**Exercise prompt**
Whenever a line in the material below includes "mathbf", copy that line.

**Provided material**
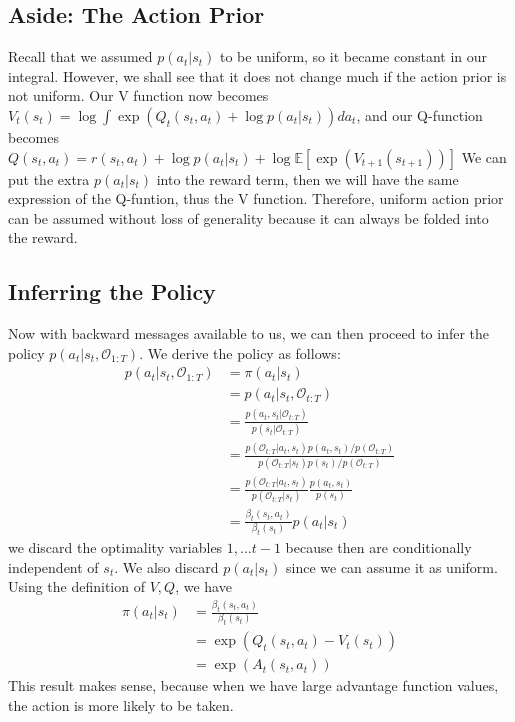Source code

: \subsection{Aside: The Action Prior}
Recall that we assumed $p(a_t|s_t)$ to be uniform, so it became constant in our integral. However, we shall see that it does not change much if the action prior is not uniform. Our V function now becomes $V_t(s_t) = \log \int \exp (Q_t(s_t,a_t)+\log p(a_t|s_t))da_t$, and our Q-function becomes $Q(s_t,a_t) = r(s_t,a_t) + \log p(a_t|s_t) + \log \mathbb{E}[\exp (V_{t+1}(s_{t+1}))]$
We can put the extra $p(a_t|s_t)$ into the reward term, then we will have the same expression of the Q-funtion, thus the V function. Therefore, uniform action prior can be assumed without loss of generality because it can always be folded into the reward.

\subsection{Inferring the Policy}
Now with backward messages available to us, we can then proceed to infer the policy $p(a_t|s_t,\mathcal{O}_{1:T})$. We derive the policy as follows:
\begin{align*}
    p(a_t|s_t,\mathcal{O}_{1:T}) &= \pi(a_t|s_t)\\
    &= p(a_t|s_t,\mathcal{O}_{t:T})\\
    &= \frac{p(a_t,s_t|\mathcal{O}_{t:T})}{p(s_t|\mathcal{O}_{t:T})}\\
    &= \frac{p(\mathcal{O}_{t:T}|a_t,s_t)p(a_t,s_t)/p(\mathcal{O}_{t:T})}{p(\mathcal{O}_{t:T}|s_t)p(s_t)/p(\mathcal{O}_{t:T})}\\
    &= \frac{p(\mathcal{O}_{t:T}|a_t,s_t)}{p(\mathcal{O}_{t:T}|s_t)}\frac{p(a_t,s_t)}{p(s_t)}\\
    &= \frac{\beta_t(s_t,a_t)}{\beta_t(s_t)}p(a_t|s_t)
\end{align*}
we discard the optimality variables $1,\dots t-1$ because then are conditionally independent of $s_t$. We also discard $p(a_t|s_t)$ since we can assume it as uniform. Using the definition of $V,Q$, we have
\begin{align*}
    \pi(a_t|s_t)&= \frac{\beta_t(s_t,a_t)}{\beta_t(s_t)}\\
    &= \exp(Q_t(s_t,a_t) - V_t(s_t))\\
    &= \exp(A_t(s_t,a_t))
\end{align*}
This result makes sense, because when we have large advantage function values, the action is more likely to be taken.

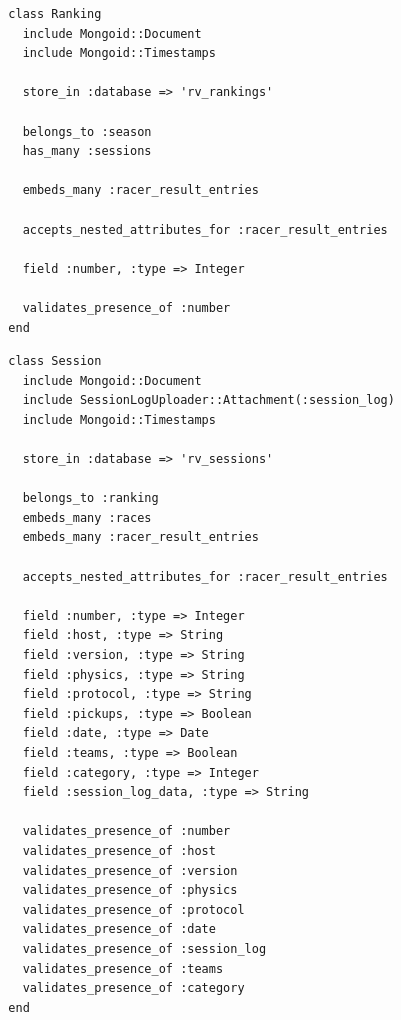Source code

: \begin{listing}
  \begin{verbatim}
  class Ranking
    include Mongoid::Document
    include Mongoid::Timestamps
    
    store_in :database => 'rv_rankings'
    
    belongs_to :season
    has_many :sessions
    
    embeds_many :racer_result_entries
    
    accepts_nested_attributes_for :racer_result_entries
    
    field :number, :type => Integer
    
    validates_presence_of :number
  end
  \end{verbatim}
\end{listing}

\begin{listing}
  \begin{verbatim}
  class Session
    include Mongoid::Document
    include SessionLogUploader::Attachment(:session_log)
    include Mongoid::Timestamps
    
    store_in :database => 'rv_sessions'
    
    belongs_to :ranking
    embeds_many :races
    embeds_many :racer_result_entries
    
    accepts_nested_attributes_for :racer_result_entries
    
    field :number, :type => Integer
    field :host, :type => String
    field :version, :type => String
    field :physics, :type => String
    field :protocol, :type => String
    field :pickups, :type => Boolean
    field :date, :type => Date
    field :teams, :type => Boolean
    field :category, :type => Integer
    field :session_log_data, :type => String
    
    validates_presence_of :number
    validates_presence_of :host
    validates_presence_of :version
    validates_presence_of :physics
    validates_presence_of :protocol
    validates_presence_of :date
    validates_presence_of :session_log
    validates_presence_of :teams
    validates_presence_of :category
  end
  \end{verbatim}
\end{listing}

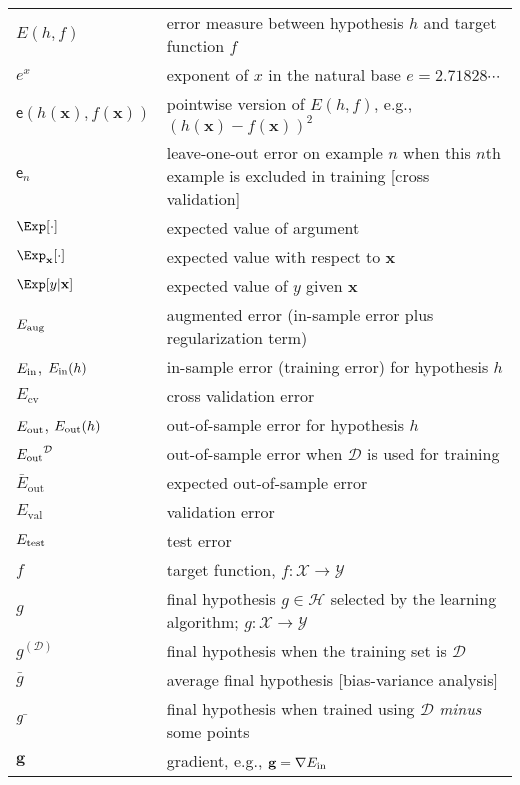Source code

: \documentclass[10pt]{book}
\begin{document}
\begin{longtable}{lp{4.5in}}
$E({h},{f})$ & error measure between hypothesis ${h}$ and target function ${f}$\\
$e^{x}$& exponent of $x$ in the natural base
$e=2.71828\cdots$\\
${\textsf{e}}({h}({{\mathbf{x}}}),{f}({{\mathbf{x}}}))$ & pointwise version of $E({h},{f})$, e.g., $({h}({{\mathbf{x}}}) - {f}({{\mathbf{x}}}))^2$\\
${\textsf{e}}_n$ & leave-one-out error on example $n$ when this $n$th
example is excluded in training [cross validation]\\
$\Exp [\cdot]$ & expected value of argument\\
$\Exp_{{\mathbf{x}}} [\cdot]$ & expected value with respect to ${{\mathbf{x}}}$\\
$\Exp [{y}|{{\mathbf{x}}}]$ & expected value of ${y}$ given ${{\mathbf{x}}}$\\
${E_{\textrm{\textup{aug}}}}$ & augmented error (in-sample error plus regularization term)\\
${E_{\textrm{\textup{in}}}}$, ${E_{\textrm{\textup{in}}}}({h})$& in-sample error (training error)
for hypothesis ${h}$\\
${E_{\textrm{cv}}}$ & cross validation error\\
${E_{\textrm{\textup{out}}}}$, ${E_{\textrm{\textup{out}}}}({h})$
& out-of-sample error for hypothesis ${h}$\\
${E_{\textrm{\textup{out}}}}^\mathcal{D}$ & out-of-sample error when $\mathcal{D}$ is used for training\\
${\bar{E}}_{\textrm{out}}$ & expected out-of-sample error\\
$E_{\textrm{val}}$ & validation error\\
${E_{\textrm{\textup{test}}}}$ & test error\\
${f}$ & target function, ${f}\colon{\mathcal{X}} \to {\mathcal{Y}}$\\
${g}$ & final hypothesis ${g}\in{\mathcal{H}}$ selected by the learning algorithm; ${g}\colon{\mathcal{X}} \to {\mathcal{Y}}$\\
${g}^{(\mathcal{D})}$ & final hypothesis when the training set is $\mathcal{D}$\\
$\bar{g}$ & average final hypothesis [bias-variance analysis]\\
${g}^{\raisebox{1.1pt}{\hspace*{-0.4pt}{\rule{3pt}{0.3pt}}}}$ & final hypothesis when trained using 
$\mathcal{D}$ \emph{minus} some points\\
${\mathbf{g}}$ & gradient, e.g., ${\mathbf{g}}=\nabla{E_{\textrm{\textup{in}}}}$\\

\end{longtable}
\end{document}
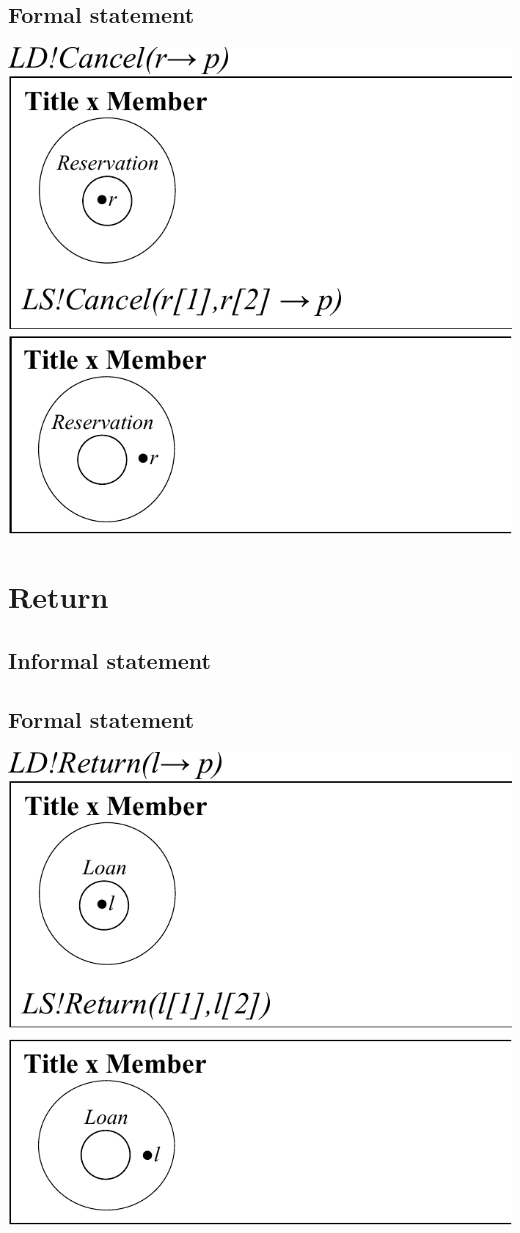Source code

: \documentclass[]{report}
\begin{document}
\subsection{Formal statement}
\begin{center}
	\includegraphics[scale=0.75]{cancel.pdf}
\end{center}
\newpage
\section{Return}
\subsection{Informal statement}
\subsection{Formal statement}
\begin{center}
	\includegraphics[scale=0.75]{return.pdf}
\end{center}
\newpage
\end{document}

**Task result**
${\textsf{e}}({h}({{\mathbf{x}}}),{f}({{\mathbf{x}}}))$ & pointwise version of $E({h},{f})$, e.g., $({h}({{\mathbf{x}}}) - {f}({{\mathbf{x}}}))^2$\\
$\Exp_{{\mathbf{x}}} [\cdot]$ & expected value with respect to ${{\mathbf{x}}}$\\
$\Exp [{y}|{{\mathbf{x}}}]$ & expected value of ${y}$ given ${{\mathbf{x}}}$\\
${\mathbf{g}}$ & gradient, e.g., ${\mathbf{g}}=\nabla{E_{\textrm{\textup{in}}}}$\\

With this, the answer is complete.